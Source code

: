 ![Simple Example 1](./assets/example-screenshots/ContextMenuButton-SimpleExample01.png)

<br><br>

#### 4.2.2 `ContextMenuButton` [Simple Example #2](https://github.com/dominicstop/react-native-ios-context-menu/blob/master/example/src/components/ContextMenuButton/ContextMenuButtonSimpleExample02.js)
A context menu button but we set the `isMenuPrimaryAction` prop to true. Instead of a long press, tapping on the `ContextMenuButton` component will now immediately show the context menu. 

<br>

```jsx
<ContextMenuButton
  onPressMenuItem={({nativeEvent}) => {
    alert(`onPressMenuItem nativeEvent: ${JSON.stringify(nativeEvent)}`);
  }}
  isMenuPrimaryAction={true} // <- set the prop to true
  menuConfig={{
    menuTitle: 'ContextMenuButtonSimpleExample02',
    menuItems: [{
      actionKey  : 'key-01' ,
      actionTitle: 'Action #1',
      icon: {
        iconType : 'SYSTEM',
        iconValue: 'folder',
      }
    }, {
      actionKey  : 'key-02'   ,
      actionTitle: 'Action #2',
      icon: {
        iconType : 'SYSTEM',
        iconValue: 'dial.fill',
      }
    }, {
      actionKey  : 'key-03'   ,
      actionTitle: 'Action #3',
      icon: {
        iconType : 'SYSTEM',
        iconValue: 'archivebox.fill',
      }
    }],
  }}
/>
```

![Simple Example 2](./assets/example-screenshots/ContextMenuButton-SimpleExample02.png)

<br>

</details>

--

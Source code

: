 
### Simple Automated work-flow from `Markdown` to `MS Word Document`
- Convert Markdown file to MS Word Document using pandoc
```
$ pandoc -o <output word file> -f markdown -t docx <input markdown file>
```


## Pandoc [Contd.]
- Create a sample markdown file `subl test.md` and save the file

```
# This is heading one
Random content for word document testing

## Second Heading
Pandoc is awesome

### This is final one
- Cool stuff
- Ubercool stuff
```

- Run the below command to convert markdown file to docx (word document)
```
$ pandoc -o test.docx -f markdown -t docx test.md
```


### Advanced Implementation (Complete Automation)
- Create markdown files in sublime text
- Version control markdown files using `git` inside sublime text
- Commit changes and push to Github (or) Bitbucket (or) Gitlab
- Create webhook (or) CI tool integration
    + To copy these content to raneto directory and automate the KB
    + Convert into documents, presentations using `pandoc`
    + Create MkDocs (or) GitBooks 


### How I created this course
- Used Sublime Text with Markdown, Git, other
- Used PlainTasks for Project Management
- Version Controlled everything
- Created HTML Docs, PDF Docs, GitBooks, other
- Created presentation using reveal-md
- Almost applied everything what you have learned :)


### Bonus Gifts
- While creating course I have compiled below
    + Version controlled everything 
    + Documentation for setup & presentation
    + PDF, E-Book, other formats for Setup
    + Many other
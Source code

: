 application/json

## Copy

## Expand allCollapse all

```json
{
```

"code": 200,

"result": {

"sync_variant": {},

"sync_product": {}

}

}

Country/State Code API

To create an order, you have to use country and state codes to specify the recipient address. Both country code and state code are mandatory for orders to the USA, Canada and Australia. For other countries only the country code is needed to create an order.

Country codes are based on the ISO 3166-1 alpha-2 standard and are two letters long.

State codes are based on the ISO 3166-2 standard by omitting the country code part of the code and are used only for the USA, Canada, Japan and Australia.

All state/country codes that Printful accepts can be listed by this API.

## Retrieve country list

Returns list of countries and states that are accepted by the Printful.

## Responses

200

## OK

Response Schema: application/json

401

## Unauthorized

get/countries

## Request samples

» **YOUR TASK**:
For each line above that includes "long", make a copy.

» **TASK OUTPUT**:
A context menu button but we set the `isMenuPrimaryAction` prop to true. Instead of a long press, tapping on the `ContextMenuButton` component will now immediately show the context menu. 
Country codes are based on the ISO 3166-1 alpha-2 standard and are two letters long.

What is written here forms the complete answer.